**DATA FOR THE TASK:**
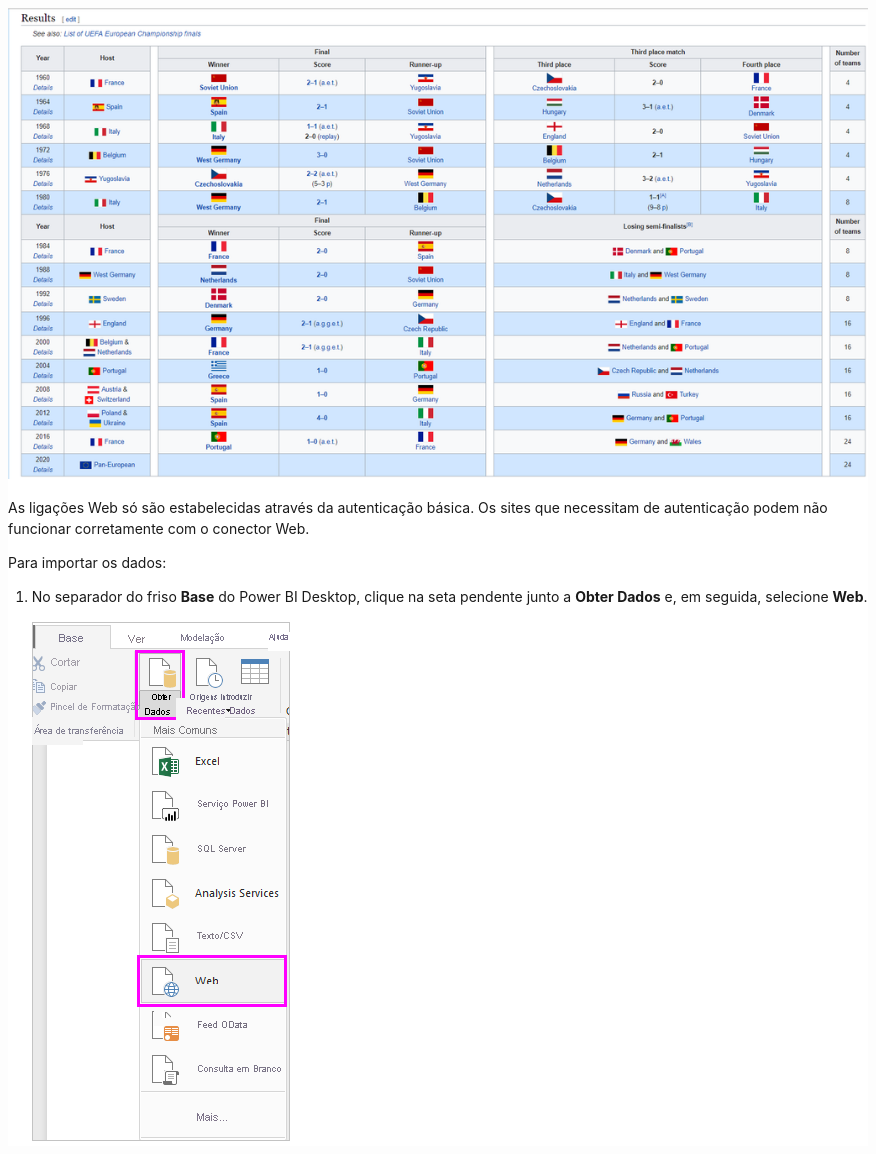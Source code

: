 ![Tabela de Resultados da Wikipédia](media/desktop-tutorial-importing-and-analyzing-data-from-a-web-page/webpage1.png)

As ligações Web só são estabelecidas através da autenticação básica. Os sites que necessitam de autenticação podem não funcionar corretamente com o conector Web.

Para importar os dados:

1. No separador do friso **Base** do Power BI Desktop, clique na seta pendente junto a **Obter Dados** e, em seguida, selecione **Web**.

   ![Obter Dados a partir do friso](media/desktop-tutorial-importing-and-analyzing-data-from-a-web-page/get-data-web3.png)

**TASK DIRECTIONS:** Reproduce the whole of the data, word for word, and omit its pictures.

**RESULT OF THE EXERCISE:**
Source code

: ![Tabela de Resultados da Wikipédia](media/desktop-tutorial-importing-and-analyzing-data-from-a-web-page/webpage1.png)

As ligações Web só são estabelecidas através da autenticação básica. Os sites que necessitam de autenticação podem não funcionar corretamente com o conector Web.

Para importar os dados:

1. No separador do friso **Base** do Power BI Desktop, clique na seta pendente junto a **Obter Dados** e, em seguida, selecione **Web**.

   ![Obter Dados a partir do friso](media/desktop-tutorial-importing-and-analyzing-data-from-a-web-page/get-data-web3.png)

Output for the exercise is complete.